The Address notes that budget policy should be based on the imperatives of improving citizens’ quality of life, creating the conditions for positive structural changes in the social and economic spheres, achieving macroeconomic balance and making public finance management more efficient and transparent.
Consistent effort to bring down the inflation rate must also remain a priority for the Government.
The Address notes that the Government’s work on budget policy development and implementation should include action in the following areas:
First, ensuring a national balanced budget in the long term. State spending strategy should be based not on the current situation on raw materials markets, but on long-term trends.

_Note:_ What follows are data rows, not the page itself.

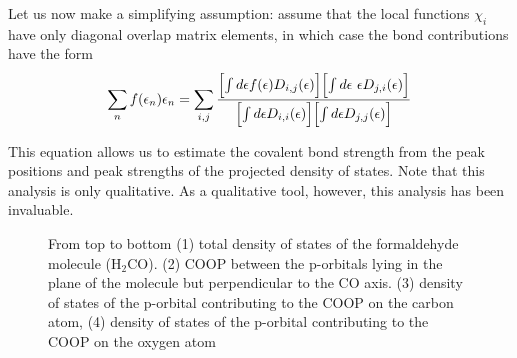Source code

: \documentclass[final,12pt]{article}
\begin{document}
{{{{Let us now make a simplifying assumption: assume that the local
functions $\chi_i$ have only diagonal overlap matrix elements, in
which case the bond contributions have the form
\begin{displaymath}
\sum_n f(\epsilon_n)\epsilon_n =
\sum_{i,j}\frac{
\Bigl[\int d\epsilon f(\epsilon) D_{i,j}(\epsilon)\Bigr]
\Bigl[\int d\epsilon\ \epsilon  D_{j,i}(\epsilon)\Bigr]
}
{
\Bigl[\int d\epsilon D_{i,i}(\epsilon)\Bigr]
\Bigl[\int d\epsilon  D_{j,j}(\epsilon)\Bigr]
}
\end{displaymath}

This equation allows us to estimate the covalent bond strength from the
peak positions and peak strengths of the projected density of states.
Note that this analysis is only qualitative. As a qualitative tool,
however, this analysis has been invaluable.


\begin{figure}
\centerline{
}
 \caption{From top to bottom (1) total density of states of the 
   formaldehyde molecule (H$_2$CO). (2) COOP between the p-orbitals
   lying in the plane of the molecule but perpendicular to the CO
   axis. (3) density of states of the p-orbital contributing to the
   COOP on the carbon atom, (4) density of states of the p-orbital
   contributing to the COOP on the oxygen atom}
\label{fig:h2copdos}
\end{figure}

}}}}
\end{document}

Second, the policy of putting extra budget revenue arising from the favourable situation on raw materials markets into the Stabilisation Fund should be continued. Money over and above the Stabilisation Fund’s basic volume should be used exclusively to replace external sources of financing the budget deficit and (or) to pay off the state’s foreign debt ahead of schedule.
At the same time, a clear distinction should be made between the money accumulated in the Stabilisation Fund to minimise the negative impact of a fall in oil prices (the reserve fund), and the resources accumulated over and above this volume (the Future Generations’ Fund). The size of the reserve fund should be set as a percentage of GDP.
Medium-term financial planning should play a more important part. From next year the federal budget will need to be approved by law for the medium term (2008–2010).
One further task is Russia’s effective participation in international community initiatives to relieve the debt burden on the poorest countries.
Reorganising and increasing the capitalisation of specialised state investment institutions in order to support the export of goods, import of technology and provide long-term financing for major investment projects is also an important task.